Buongiorno Azzurra, come ho letto la sua lettera mi sono venute in mente alcune domande che le propongo come riflessioni:
– Lei dice che le crisi si sono presentate per la prima volta durante la primavera scorsa: Cosa le ha provocate? Verso chi erano rivolte? Come avete reagito?
– Uso ancora le sue parole, durante il periodo estivo (passiamo tutti i giorni al mare e il bambino è molto libero e distratto): Come trascorrete le vacanze? In vacanza cosa cambia nell’assetto della vostra famiglia? Come cambiano le vostre abitudini e i vostri comportamenti?
– Mio figlio, non è contento di andare a scuola, vorrebbe rimanere a casa e non ama svolgere il lavoro domestico (dobbiamo sempre “convincerlo” a fare i compiti che sembra svolgere solo per un obbligo scolastico). Questo è un atteggiamento comune a moltissimi bambini di otto anni, spesso è necessario giungere ad un compromesso con i bambini e stabilire regole chiare, ad esempio: si gioca dopo aver finito i compiti.
– Il bambino pratica uno sport?
– Va d’accordo con i compagni di classe?
– Frequenta altri bambini dopo la scuola?
Come vede, cara Azzurra, le domande che vorrei farle sono davvero molte per chiarire meglio la situazione che si è venuta a creare.
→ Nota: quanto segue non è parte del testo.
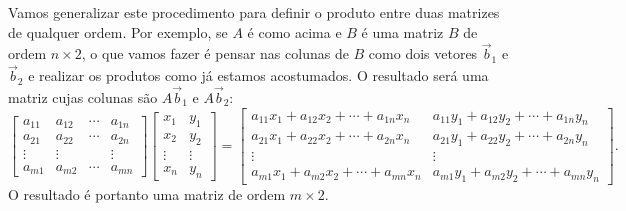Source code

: \documentclass[../livro.tex]{subfiles}  %
\begin{document}
Vamos generalizar este procedimento para definir o produto entre duas matrizes de qualquer ordem. Por exemplo, se $A$ é como acima e $B$ é uma matriz $B$ de ordem $n \times 2$, o que vamos fazer é pensar nas colunas de $B$ como dois vetores $\vec{b}_1$ e $\vec{b}_2$ e realizar os produtos como já estamos acostumados. O resultado será uma matriz cujas colunas são $A \vec{b}_1$ e $A \vec{b}_2$:
\begin{equation}
\begin{bmatrix}
a_{11} & a_{12} & \cdots & a_{1n} \\
a_{21} & a_{22} & \cdots & a_{2n} \\
\vdots & \vdots &        & \vdots \\
a_{m1} & a_{m2} & \cdots & a_{mn} 
\end{bmatrix}
\begin{bmatrix} 
x_{1} & y_1 \\
x_{2} & y_2 \\
\vdots & \vdots \\
x_{n} & y_n 
\end{bmatrix} =
\begin{bmatrix}
a_{11} x_{1} + a_{12} x_{2} + \cdots + a_{1n} x_{n} & a_{11} y_{1} + a_{12} y_{2} + \cdots + a_{1n} y_{n}\\
a_{21} x_{1} + a_{22} x_{2} + \cdots + a_{2n} x_{n} & a_{21} y_{1} + a_{22} y_{2} + \cdots + a_{2n} y_{n}\\
\vdots & \vdots \\
a_{m1} x_{1} + a_{m2} x_{2} + \cdots + a_{mn} x_{n} & a_{m1} y_{1} + a_{m2} y_{2} + \cdots + a_{mn} y_{n}
\end{bmatrix}.
\end{equation} O resultado é portanto uma matriz de ordem $m\times 2$.
\end{document}
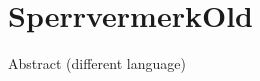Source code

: %
\chapter*{SperrvermerkOld}
\vspace*{-10mm}
\blindtext
\vspace*{20mm}

{Abstract (different language)}\label{sec:abstract-diff} \\

\blindtext
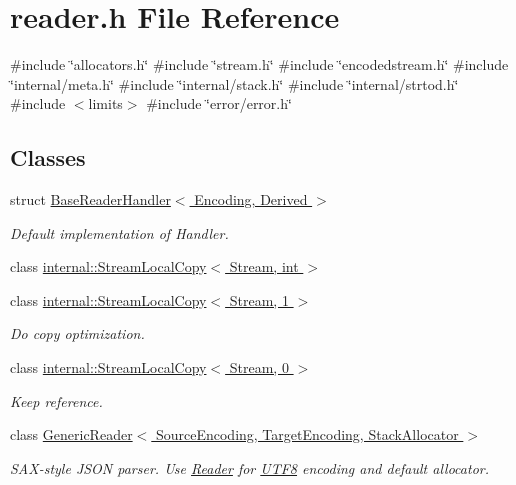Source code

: \hypertarget{a00563}{}\section{reader.\+h File Reference}
\label{a00563}
{\ttfamily \#include \char`\"{}allocators.\+h\char`\"{}}\newline
{\ttfamily \#include \char`\"{}stream.\+h\char`\"{}}\newline
{\ttfamily \#include \char`\"{}encodedstream.\+h\char`\"{}}\newline
{\ttfamily \#include \char`\"{}internal/meta.\+h\char`\"{}}\newline
{\ttfamily \#include \char`\"{}internal/stack.\+h\char`\"{}}\newline
{\ttfamily \#include \char`\"{}internal/strtod.\+h\char`\"{}}\newline
{\ttfamily \#include $<$limits$>$}\newline
{\ttfamily \#include \char`\"{}error/error.\+h\char`\"{}}\newline
\subsection*{Classes}
\begin{DoxyCompactItemize}
\item 
struct \hyperlink{a02216}{Base\+Reader\+Handler$<$ Encoding, Derived $>$}
\begin{DoxyCompactList}\small\item\em Default implementation of Handler. \end{DoxyCompactList}\item 
class \hyperlink{a02320}{internal\+::\+Stream\+Local\+Copy$<$ Stream, int $>$}
\item 
class \hyperlink{a02324}{internal\+::\+Stream\+Local\+Copy$<$ Stream, 1 $>$}
\begin{DoxyCompactList}\small\item\em Do copy optimization. \end{DoxyCompactList}\item 
class \hyperlink{a02328}{internal\+::\+Stream\+Local\+Copy$<$ Stream, 0 $>$}
\begin{DoxyCompactList}\small\item\em Keep reference. \end{DoxyCompactList}\item 
class \hyperlink{a02220}{Generic\+Reader$<$ Source\+Encoding, Target\+Encoding, Stack\+Allocator $>$}
\begin{DoxyCompactList}\small\item\em S\+A\+X-\/style J\+S\+ON parser. Use \hyperlink{a00563_a84f3b66a66647f4ac4267078359188ba}{Reader} for \hyperlink{a02144}{U\+T\+F8} encoding and default allocator. \end{DoxyCompactList}\end{DoxyCompactItemize}
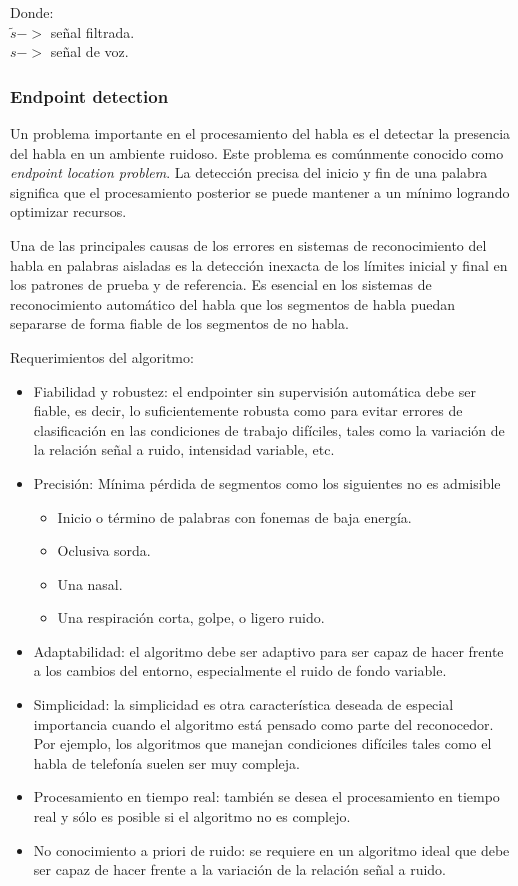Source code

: Donde:
\\$\tilde{s}->$ señal filtrada.
\\$s->$ señal de voz.

\subsubsection{Endpoint detection}

Un problema importante en el procesamiento del habla es el detectar la presencia del habla en un ambiente ruidoso. Este problema es comúnmente conocido como \textit{endpoint location problem}. La detección precisa del inicio y fin de una palabra significa que el procesamiento posterior se puede mantener a un mínimo logrando optimizar recursos.

Una de las principales causas de los errores en sistemas de reconocimiento del habla en palabras aisladas es la detección inexacta de los límites inicial y final en los patrones de prueba y de referencia. Es esencial en los sistemas de reconocimiento automático del habla que los segmentos de habla puedan separarse de forma fiable de los segmentos de no habla.

Requerimientos del algoritmo:

\begin{itemize}
\item	Fiabilidad y robustez: el endpointer sin supervisión automática debe ser fiable, es decir, lo suficientemente robusta como para evitar errores de clasificación en las condiciones de trabajo difíciles, tales como la variación de la relación señal a ruido, intensidad variable, etc.
\item	Precisión: Mínima pérdida de segmentos como los siguientes no es admisible
\begin{itemize}
\item	Inicio o término de palabras con fonemas de baja energía.
\item	Oclusiva sorda.
\item	Una nasal.
\item	Una respiración corta, golpe, o ligero ruido.
\end{itemize}
\item	Adaptabilidad: el algoritmo debe ser adaptivo para ser capaz de hacer frente a los cambios del entorno, especialmente el ruido de fondo variable.
\item	Simplicidad: la simplicidad es otra característica deseada de especial importancia cuando el algoritmo está pensado como parte del reconocedor. Por ejemplo, los algoritmos que manejan condiciones difíciles tales como el habla de telefonía suelen ser muy compleja.
\item	Procesamiento en tiempo real: también se desea el procesamiento en tiempo real y sólo es posible si el algoritmo no es complejo.
\item	No conocimiento a priori de ruido: se requiere en un algoritmo ideal que debe ser capaz de hacer frente a la variación de la relación señal a ruido.
\end{itemize}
E’ probabile che suo figlio abbia difficoltà a gestire aggressività e rabbia, che sono sensazioni molto forti e disturbanti e che, in qualche modo, fanno provare il bisogno di essere “buttate fuori” al fine di sentirsi meglio. E’ quindi necessario insegnare al piccolo a gestire queste sensazioni e a trovare un altro modo per esprimerle, perché fanno parte della natura umana e vanno tollerate e governate. Posso indicarle alcuni comportamenti e qualche strategia da mettere in atto, ma innanzi tutto il mio consiglio è quello di rivolgersi ad un collega che possa seguire la situazione da vicino, sia per lavorare direttamente con il bambino, sia per sostenere e dare indicazioni a voi genitori anche rispetto alla sorella che, di riflesso, è coinvolta. E’ importante non sottovalutare la difficoltà nella gestione della rabbia in quanto potrebbe favorire comportamenti più difficili da gestire in futuro.
Nella sua lettera c’è un passaggio che riguarda la maestra, in questo passaggio leggo fra le righe che non c’è molta collaborazione tra di voi. Se così fosse, le consiglio di cercare questa collaborazione. Gli insegnanti passano molte ore con i bambini e, spesso, conoscono aspetti che i genitori non conoscono.
Qualche aiuto pratico:
– Stabilire regole fisse rispetto ai doveri del bambino: orari, compiti, uso delle tecnologie.
– Parlare molto con lui, aiutandolo ad esprimere le sue emozioni. Quando nota che sta per arrabbiarsi, se lui non lo dice, lo faccia lei. Esprima lei la rabbia al posto suo per insegnargli che le cose si possono dire e le emozioni, anche quelle negative, si possono esprimere. “Vedo che ti stai arrabbiando. Cosa possiamo fare?”
– Fargli praticare uno sport che gli permetta di scaricare un po’ di energia.
– Usare il disegno libero come mezzo di espressione. Farsi raccontare la storia di quello che ha disegnato.
– Dimostrare al bambino che si comprende bene il suo stato d’animo, ma che non è accettabile, cercando di trovare con lui un’espressione alternativa al suo malessere.
Spero di esserle stata utile e ribadisco il consiglio di rivolgersi ad uno psicologo che potrà aiutarvi a superare questa difficoltà. Un caro saluto.